| EXERCISE BRIEF |
Copy, from the data below, each line that has the word "such".

| STUDY MATERIAL |
+===+

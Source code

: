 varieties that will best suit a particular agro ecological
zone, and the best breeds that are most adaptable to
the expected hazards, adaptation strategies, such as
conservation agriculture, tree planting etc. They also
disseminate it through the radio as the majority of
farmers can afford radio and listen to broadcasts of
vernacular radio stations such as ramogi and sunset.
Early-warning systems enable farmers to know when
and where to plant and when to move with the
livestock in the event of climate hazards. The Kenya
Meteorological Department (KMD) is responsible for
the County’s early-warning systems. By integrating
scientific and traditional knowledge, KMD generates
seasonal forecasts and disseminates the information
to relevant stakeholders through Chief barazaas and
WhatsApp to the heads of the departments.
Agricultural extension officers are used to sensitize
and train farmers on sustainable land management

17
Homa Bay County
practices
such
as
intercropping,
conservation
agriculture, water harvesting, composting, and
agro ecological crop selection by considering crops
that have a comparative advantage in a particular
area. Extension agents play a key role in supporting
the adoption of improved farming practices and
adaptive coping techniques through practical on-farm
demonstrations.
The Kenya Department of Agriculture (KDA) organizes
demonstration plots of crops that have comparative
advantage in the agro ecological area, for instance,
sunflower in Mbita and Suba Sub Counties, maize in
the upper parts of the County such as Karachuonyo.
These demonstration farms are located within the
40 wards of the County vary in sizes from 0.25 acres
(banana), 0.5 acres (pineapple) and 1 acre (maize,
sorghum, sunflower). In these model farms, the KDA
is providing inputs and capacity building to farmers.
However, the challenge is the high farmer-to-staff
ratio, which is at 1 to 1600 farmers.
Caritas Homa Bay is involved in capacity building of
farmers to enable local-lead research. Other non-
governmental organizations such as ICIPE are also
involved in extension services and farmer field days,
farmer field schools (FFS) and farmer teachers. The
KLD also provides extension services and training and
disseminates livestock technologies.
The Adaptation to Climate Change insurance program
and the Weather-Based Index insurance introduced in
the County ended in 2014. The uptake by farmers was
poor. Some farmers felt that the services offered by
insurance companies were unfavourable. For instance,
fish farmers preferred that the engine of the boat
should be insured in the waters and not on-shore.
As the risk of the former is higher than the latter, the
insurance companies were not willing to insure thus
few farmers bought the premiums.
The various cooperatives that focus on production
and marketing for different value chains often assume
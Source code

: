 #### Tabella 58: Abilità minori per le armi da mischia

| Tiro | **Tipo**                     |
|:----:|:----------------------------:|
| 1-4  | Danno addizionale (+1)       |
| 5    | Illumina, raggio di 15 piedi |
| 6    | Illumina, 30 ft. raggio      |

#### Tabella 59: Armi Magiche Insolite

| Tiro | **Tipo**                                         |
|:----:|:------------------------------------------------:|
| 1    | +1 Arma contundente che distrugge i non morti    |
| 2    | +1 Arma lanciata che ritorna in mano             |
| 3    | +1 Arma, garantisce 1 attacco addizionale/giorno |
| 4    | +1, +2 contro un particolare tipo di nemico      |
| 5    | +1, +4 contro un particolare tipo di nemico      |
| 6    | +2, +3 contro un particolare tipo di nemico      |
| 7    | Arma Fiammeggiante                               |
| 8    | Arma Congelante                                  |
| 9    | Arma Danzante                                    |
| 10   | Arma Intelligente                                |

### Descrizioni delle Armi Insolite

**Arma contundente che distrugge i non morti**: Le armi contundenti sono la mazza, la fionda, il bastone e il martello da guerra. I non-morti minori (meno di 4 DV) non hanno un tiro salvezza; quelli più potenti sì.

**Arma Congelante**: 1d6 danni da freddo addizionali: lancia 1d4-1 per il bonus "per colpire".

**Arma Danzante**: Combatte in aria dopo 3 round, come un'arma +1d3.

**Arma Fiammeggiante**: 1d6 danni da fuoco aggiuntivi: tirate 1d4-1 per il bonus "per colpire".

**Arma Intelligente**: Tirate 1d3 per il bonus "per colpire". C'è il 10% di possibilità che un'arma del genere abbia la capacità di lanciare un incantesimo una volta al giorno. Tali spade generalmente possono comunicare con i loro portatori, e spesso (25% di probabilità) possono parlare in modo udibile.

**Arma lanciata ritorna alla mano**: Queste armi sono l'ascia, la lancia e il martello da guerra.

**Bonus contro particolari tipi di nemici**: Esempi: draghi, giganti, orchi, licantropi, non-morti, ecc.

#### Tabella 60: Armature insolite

+===+

| RESPONSE BELOW |
the expected hazards, adaptation strategies, such as
vernacular radio stations such as ramogi and sunset.
such
the upper parts of the County such as Karachuonyo.
governmental organizations such as ICIPE are also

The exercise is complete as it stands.